Die Jairs zögerten, bis Pagen ihnen mit dem Zeremoniell des königlichen Hofs ihre Plätze gezeigt hatten. Anschließend betete ich einen Rosenkranz und erbat den Segen für die Konferenz. Dies geschah, wie ich gestehe, nicht nur aus religiösen Gründen. Wir hatten bereits erfahren, daß die Jairs gewisse verbale Formeln dazu benutzten, verborgene Kräfte des Körpers und des Geistes heraufzubeschwören. Wenn sie genügend umnachtet waren, mein sonores Latein für eine wesentlich eindrucksvollere Version derselben Sache zu halten, war die Sünde ja nicht die unsere, oder?

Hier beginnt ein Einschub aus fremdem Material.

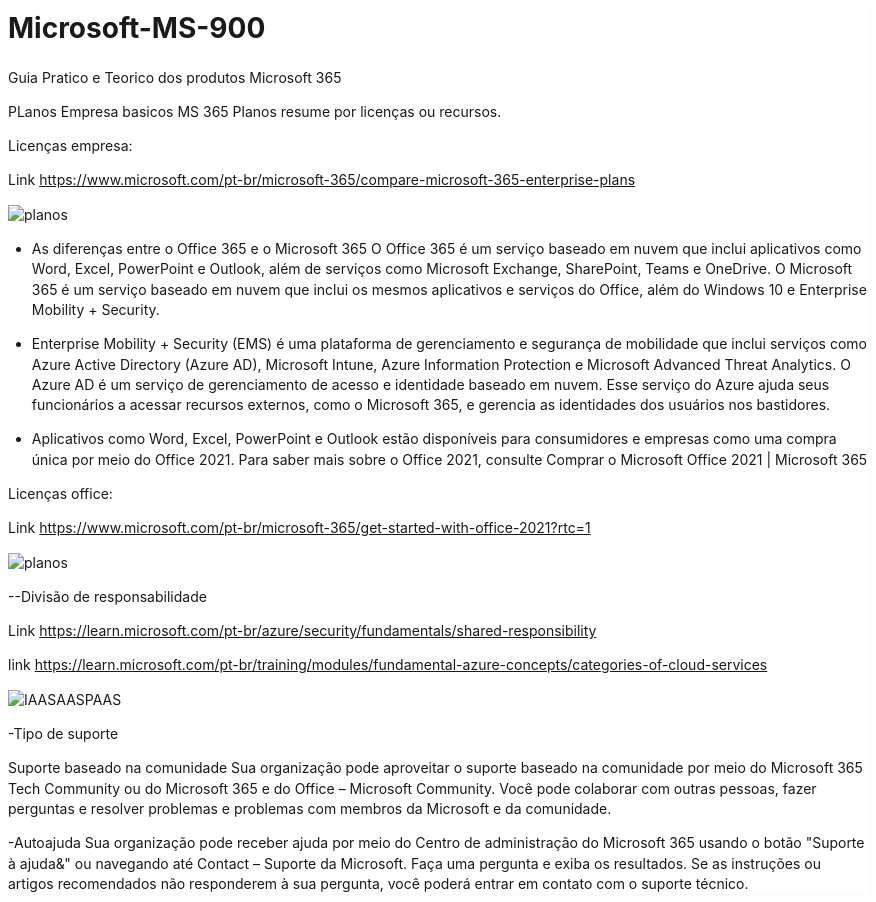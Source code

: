 # Microsoft-MS-900
Guia Pratico e Teorico dos produtos Microsoft 365


PLanos Empresa basicos MS 365
Planos resume por licenças ou recursos.

Licenças empresa: </p>
Link https://www.microsoft.com/pt-br/microsoft-365/compare-microsoft-365-enterprise-plans
</p>
<img src="https://user-images.githubusercontent.com/91704169/229573637-3f20eb91-2aad-4fc4-a551-82f3f1c1079e.png" width="1000px" align="centter" alt="planos">


- As diferenças entre o Office 365 e o Microsoft 365
O Office 365 é um serviço baseado em nuvem que inclui aplicativos como Word, Excel, PowerPoint e Outlook, além de serviços como Microsoft Exchange, SharePoint, Teams e OneDrive. O Microsoft 365 é um serviço baseado em nuvem que inclui os mesmos aplicativos e serviços do Office, além do Windows 10 e Enterprise Mobility + Security.

- Enterprise Mobility + Security (EMS) é uma plataforma de gerenciamento e segurança de mobilidade que inclui serviços como Azure Active Directory (Azure AD), Microsoft Intune, Azure Information Protection e Microsoft Advanced Threat Analytics. O Azure AD é um serviço de gerenciamento de acesso e identidade baseado em nuvem. Esse serviço do Azure ajuda seus funcionários a acessar recursos externos, como o Microsoft 365, e gerencia as identidades dos usuários nos bastidores.

- Aplicativos como Word, Excel, PowerPoint e Outlook estão disponíveis para consumidores e empresas como uma compra única por meio do Office 2021. Para saber mais sobre o Office 2021, consulte Comprar o Microsoft Office 2021 | Microsoft 365

Licenças office: </p>
Link https://www.microsoft.com/pt-br/microsoft-365/get-started-with-office-2021?rtc=1
</p>
<img src="https://user-images.githubusercontent.com/91704169/230211403-f19d3ede-2ebe-4804-a57b-e789ae409991.png" alt="planos">

--Divisão de responsabilidade

Link https://learn.microsoft.com/pt-br/azure/security/fundamentals/shared-responsibility </p>
link https://learn.microsoft.com/pt-br/training/modules/fundamental-azure-concepts/categories-of-cloud-services
</p>
<img src="https://user-images.githubusercontent.com/91704169/230213319-22983930-3121-43c2-ada7-69a3e0ada4cf.png" alt="IAASAASPAAS" width="1000px" align="centter" alt="planos">

-Tipo de suporte

Suporte baseado na comunidade	Sua organização pode aproveitar o suporte baseado na comunidade por meio do Microsoft 365 Tech Community ou do Microsoft 365 e do Office – Microsoft Community. 
Você pode colaborar com outras pessoas, fazer perguntas e resolver problemas e problemas com membros da Microsoft e da comunidade.

-Autoajuda	Sua organização pode receber ajuda por meio do Centro de administração do Microsoft 365 usando o botão "Suporte à ajuda&" ou navegando até Contact – Suporte da Microsoft. Faça uma pergunta e exiba os resultados. Se as instruções ou artigos recomendados não responderem à sua pergunta, você poderá entrar em contato com o suporte técnico.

»Willkommen, mein Lord«, sagte Sir Roger. Auch er wirkte sehr ausgeruht. Er hatte sogar das leichte Funkeln irgendeiner Teufelei an sich. Nur jene, die ihn gut kannten, hätten erahnen können, welche Leere sich dahinter verbarg. »Ich bitte um Vergebung für mein unzeremonielles Eindringen in Euer Reich, aber die Nachricht, die ich Euch bringe, duldet kaum Aufschub.«
Der Jair-Admiral beugte sich gespannt nach vorne. Er war ein wenig größer als ein Mann, wenn auch schlanker und eleganter, und seinen Körper bedeckte weicher, grauer Pelz, den rings um den Kopf ein weißer Kranz zierte. Das Gesicht wirkte wie das einer Katze, mit riesigen, purpurfarbenen Augen und einem Schnurrbart, sah sonst aber ganz menschlich aus. Das soll heißen, es wirkte so menschlich wie die Gesichter in einem Triptychon, wenn sie ein nicht besonders geschickter Künstler gemalt hat. Er trug enganliegende Kleider aus braunem Stoff, mit Rangabzeichen. Aber sie wirkten recht dürftig, er und seine acht Begleiter, im Vergleich zu dem Glanz, den wir zusammengekratzt hatten. Sein Name, wie wir später erfuhren, war Beljad sor Van.